THOUGH RELATIVELY UNKNOWN to English-speaking readers, Tarjei Vesaas (1897-1970) is recognized as one of the great Scandinavian novelists and literary innovators of the last century. His oeuvre is substantial, extending to thirty-four volumes published between 1923 and 1966, many of them translated into English and European languages. He was one of four nominees for the 1964 Nobel Prize in literature, and he received a number of other awards and citations in the course of his life. At the same time, his work has failed almost entirely to generate a secondary literature going beyond plot summary, stylistics, and moral approval, and even that literature remains strongly regionalized. 1 Vesaas wrote in nynorsk or "New Norwegian," the minority language of the country created from south-central dialects and distinct from the official, bureaucratic bokmal. He settled permanently on a farm in the remote Telemark district of Norway and assumed no role in European culture as critic or essayist, refusing to discuss his own work in literary or philosophical terms. As a result, analytic and comparative studies have proved difficult to launch.

The present essay is intended to provide one such analytical study, addressed specifically to the philosophical themes of ethical resignation, the precariousness of communication, and inwardness. These are familiar themes in twentieth-century literature. In his study of the "literary conquest of the void," R. M. Adams shows how Moravia, Musil, and Beckett amongst others make use of devices of paralysis, immobility, exhaustion, and incomprehension that have their origins in the romantic literature of the nineteenth century, notably in Baudelaire [End Page 21] and Gogol. 2 Literary modernism rejected certain nineteenth-century conventions of plot and character, but did not abandon the fascination of the preceding century with nihilistic themes. Vesaas's work demands to be read in this literary context. The novels, at once semirealistic and highly stylized, deal almost exclusively with rural people and their struggles against the elemental forces of nature. The main characters are often children and adolescents who suffer some degree of helplessness. Simple contrasts are posed: warmth and cold; loss and retrieval, childbirth and death. Agricultural cycle motifs abound.
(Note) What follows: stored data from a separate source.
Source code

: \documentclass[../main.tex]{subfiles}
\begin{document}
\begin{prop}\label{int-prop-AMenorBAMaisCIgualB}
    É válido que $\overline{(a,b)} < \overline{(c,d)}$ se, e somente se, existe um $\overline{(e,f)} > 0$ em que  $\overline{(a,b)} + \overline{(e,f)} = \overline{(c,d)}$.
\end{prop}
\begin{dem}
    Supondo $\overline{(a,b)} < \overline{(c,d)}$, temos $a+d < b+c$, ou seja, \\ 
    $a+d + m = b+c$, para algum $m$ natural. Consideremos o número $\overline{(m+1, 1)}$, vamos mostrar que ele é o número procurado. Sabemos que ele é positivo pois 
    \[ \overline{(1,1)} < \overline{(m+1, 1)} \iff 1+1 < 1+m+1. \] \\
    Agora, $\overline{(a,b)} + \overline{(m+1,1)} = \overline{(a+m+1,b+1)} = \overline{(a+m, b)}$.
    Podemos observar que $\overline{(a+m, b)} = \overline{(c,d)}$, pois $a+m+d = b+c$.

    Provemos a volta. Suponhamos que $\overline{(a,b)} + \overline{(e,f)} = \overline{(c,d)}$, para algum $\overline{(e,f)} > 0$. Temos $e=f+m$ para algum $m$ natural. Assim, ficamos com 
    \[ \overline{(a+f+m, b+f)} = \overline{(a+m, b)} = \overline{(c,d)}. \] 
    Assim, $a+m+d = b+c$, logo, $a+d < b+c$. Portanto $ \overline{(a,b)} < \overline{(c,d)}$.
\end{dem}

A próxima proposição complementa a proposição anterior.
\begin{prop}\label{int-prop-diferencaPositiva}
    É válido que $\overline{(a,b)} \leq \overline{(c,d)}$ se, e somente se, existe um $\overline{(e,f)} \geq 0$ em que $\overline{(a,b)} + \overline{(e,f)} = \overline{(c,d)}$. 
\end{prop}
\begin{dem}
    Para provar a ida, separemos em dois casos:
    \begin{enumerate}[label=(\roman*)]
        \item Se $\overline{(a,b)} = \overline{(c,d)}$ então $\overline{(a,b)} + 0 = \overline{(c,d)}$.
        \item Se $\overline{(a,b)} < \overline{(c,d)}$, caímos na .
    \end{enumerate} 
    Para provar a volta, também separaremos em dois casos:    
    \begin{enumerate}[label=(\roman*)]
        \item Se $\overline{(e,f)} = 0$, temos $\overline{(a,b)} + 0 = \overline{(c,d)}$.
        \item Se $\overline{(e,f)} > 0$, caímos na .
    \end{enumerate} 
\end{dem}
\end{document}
The choice of protagonists and the dominance of vitalistic and biological themes pose the threat of sentimentality and preciousness, but it is avoided by the ubiquity of devastation and destruction in the moral landscape. According to Randi Brox's note in the Dictionary of Scandinavian Literature, the early novels in particular "advocate as the highest goal in life an accepting, contented attitude toward the human condition." 3

This judgment reflects what might be termed a judicial-theological picture of fiction. On this view, a novel constitutes a testing ground for discovering what sort of world we live in and what pursuits are possible and worthwhile. Various alternatives are set up as hypotheses, and novels prove and disprove them through narrative demonstrations of the causal effects of adopting them. False theories of the human world and untenable values are subject to refutation. This template is surprisingly useful, not only with respect to the nineteenth-century novel, with its apparent tendency to confident judgment, but even to modern fiction. Moravia, for example, can be seen to be awarding divergent roles to characters and allowing the qualities they represent to struggle for supremacy. 4

Yet poststructuralist and postmodernist criticism have cast doubt on the notion that, to the extent that they are important, such contests can ever be decided, and it is increasingly clear that the greatest nineteenth-century novelists, Hardy and Eliot, did not regard the hierarchy of values as settled and demonstrable. Persons, we are coming to understand, are more plausibly seen as sites of conflict; thus fictional representations of persons are repositories of opposing values. Vesaas's novels reflect such an understanding of persons and values, and so the judicial-theological template is inapplicable.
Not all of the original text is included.